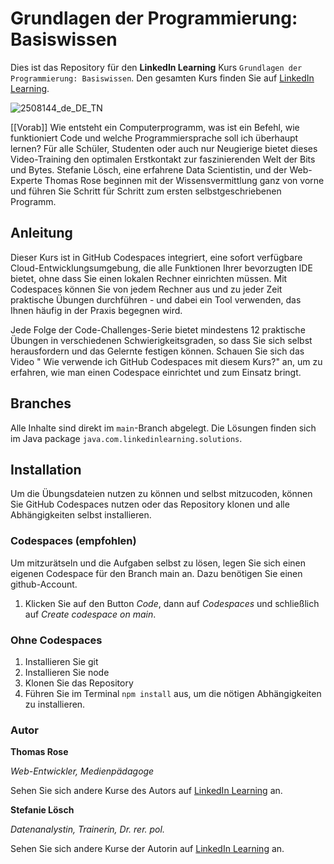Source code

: # Grundlagen der Programmierung: Basiswissen

Dies ist das Repository für den **LinkedIn Learning** Kurs `Grundlagen der Programmierung: Basiswissen`. Den gesamten Kurs finden Sie auf [LinkedIn Learning][lil-course-url].

![2508144_de_DE_TN](https://user-images.githubusercontent.com/61017085/200604206-5b73a849-abaa-478d-9134-82608537ddbe.jpg) 

[[Vorab]] Wie entsteht ein Computerprogramm, was ist ein Befehl, wie funktioniert Code und welche Programmiersprache soll ich überhaupt lernen? Für alle Schüler, Studenten oder auch nur Neugierige bietet dieses Video-Training den optimalen Erstkontakt zur faszinierenden Welt der Bits und Bytes. Stefanie Lösch, eine erfahrene Data Scientistin, und der Web-Experte Thomas Rose beginnen mit der Wissensvermittlung ganz von vorne und führen Sie Schritt für Schritt zum ersten selbstgeschriebenen Programm.

## Anleitung

Dieser Kurs ist in GitHub Codespaces integriert, eine sofort verfügbare Cloud-Entwicklungsumgebung, die alle Funktionen Ihrer bevorzugten IDE bietet, ohne dass Sie einen lokalen Rechner einrichten müssen. Mit Codespaces können Sie von jedem Rechner aus und zu jeder Zeit praktische Übungen durchführen - und dabei ein Tool verwenden, das Ihnen häufig in der Praxis begegnen wird. 

Jede Folge der Code-Challenges-Serie bietet mindestens 12 praktische Übungen in verschiedenen Schwierigkeitsgraden, so dass Sie sich selbst herausfordern und das Gelernte festigen können. Schauen Sie sich das Video " Wie verwende ich GitHub Codespaces mit diesem Kurs?" an, um zu erfahren, wie man einen Codespace einrichtet und zum Einsatz bringt.

## Branches

Alle Inhalte sind direkt im `main`-Branch abgelegt.
Die Lösungen finden sich im Java package `java.com.linkedinlearning.solutions`.

## Installation

Um die Übungsdateien nutzen zu können und selbst mitzucoden, können Sie GitHub Codespaces nutzen oder das Repository klonen und alle Abhängigkeiten selbst installieren.

### Codespaces (empfohlen)
Um mitzurätseln und die Aufgaben selbst zu lösen, legen Sie sich einen eigenen Codespace für den Branch main an. Dazu benötigen Sie einen github-Account.

1. Klicken Sie auf den Button *Code*, dann auf *Codespaces* und schließlich auf *Create codespace on main*.

### Ohne Codespaces
1. Installieren Sie git
2. Installieren Sie node
3. Klonen Sie das Repository
4. Führen Sie im Terminal ``npm install`` aus, um die nötigen Abhängigkeiten zu installieren.

### Autor

**Thomas Rose**

_Web-Entwickler, Medienpädagoge_

Sehen Sie sich andere Kurse des Autors auf [LinkedIn Learning](https://www.linkedin.com/learning/instructors/thomas-rose) an.

**Stefanie Lösch**

_Datenanalystin, Trainerin, Dr. rer. pol._

Sehen Sie sich andere Kurse der Autorin auf [LinkedIn Learning](https://www.linkedin.com/learning/instructors/dr-stefanie-losch) an.

[0]: # (Replace these placeholder URLs with actual course URLs)
[lil-course-url]: https://www.linkedin.com/learning/building-a-graphql-project-with-react-js
[lil-thumbnail-url]: https://cdn.lynda.com/course/2875095/2875095-1615224395432-16x9.jpg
------------
§ THE PROBLEM
Which lines run from the one containing "4. Führen Sie" through the end of the material? Output exactly those lines and no others.

§ EXERCISE RESULT
4. Führen Sie im Terminal ``npm install`` aus, um die nötigen Abhängigkeiten zu installieren.

### Autor

**Thomas Rose**

_Web-Entwickler, Medienpädagoge_

Sehen Sie sich andere Kurse des Autors auf [LinkedIn Learning](https://www.linkedin.com/learning/instructors/thomas-rose) an.

**Stefanie Lösch**

_Datenanalystin, Trainerin, Dr. rer. pol._

Sehen Sie sich andere Kurse der Autorin auf [LinkedIn Learning](https://www.linkedin.com/learning/instructors/dr-stefanie-losch) an.

[0]: # (Replace these placeholder URLs with actual course URLs)
[lil-course-url]: https://www.linkedin.com/learning/building-a-graphql-project-with-react-js
[lil-thumbnail-url]: https://cdn.lynda.com/course/2875095/2875095-1615224395432-16x9.jpg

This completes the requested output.